И вот думай теперь -что за тип читает мне их и что за долбанная Старшая Эдда (и для чего) мне преподносится? Приснилось же! Не мой ротный командир из училища, что был натуральным кровопийцей, не сработавший невовремя взрыватель Д-1, не лобовое столкновение УАЗика с КАМАЗом, а вот этот голос и стихи. И отчего это мне это страшнее, чем капитан Мирошниченко? Вот же, блин, произошло такое! Хорошо, что всего лишь за полчаса до подъема. Поэтому я и загладил стресс, разбудив Надю и предавшись утреннему амуру.

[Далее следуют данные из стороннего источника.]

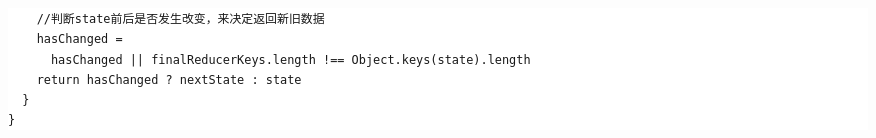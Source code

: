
 ```
    //判断state前后是否发生改变，来决定返回新旧数据
    hasChanged =
      hasChanged || finalReducerKeys.length !== Object.keys(state).length
    return hasChanged ? nextState : state
  }
}

```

Но о услышанном я не забывал, как о некоей сонной хрени, и не раз к нему возвращался, хотя это приносило только раздражение и беспокойство. Но жизнь наша такова, что раздражающих моментов в ней полным-полно.
Поскольку стихи из сна меня беспокоили, я провел маленькое расследование, "кто из ху и варум ист это". Удалось узнать, что это Роберт Фрост, умерший незадолго до моего рождения в весьма почтенном возрасте. Слыхать про него слыхал, вроде даже в антологии читал его стихи, но меня они не поразили, оттого и не запомнились. Смысл же ночных стихов до меня дошел, но позже-хотя вроде как посыл понятный: мир погибнет от огня или ото льда. Оба этих сценария прописаны в народных мифах и мне известны. но дело не в конкретном пожаре или морозе, тут все метафорчески. Все в отстойнике ощущали, что мир обречен, только не могли сказать - это будет завтра или через годы. Тьма не рвалась вперед семимильными шагами, она даже кое-где отступала. То есть война с ней шла в формате боев за домик паромщика или северную окраину села Борки. Отмечали, что тварей Тьмы становится все больше, но опять же их катастрофический рост мог затянуться на годы. Были такие прогнозы, что некоторые языки области Тьмы могут соединиться, блокировав город наглухо. Но опять же, никто не знал-это будет сразу конец или в другом месте Тьма отойдет и освободит объезд.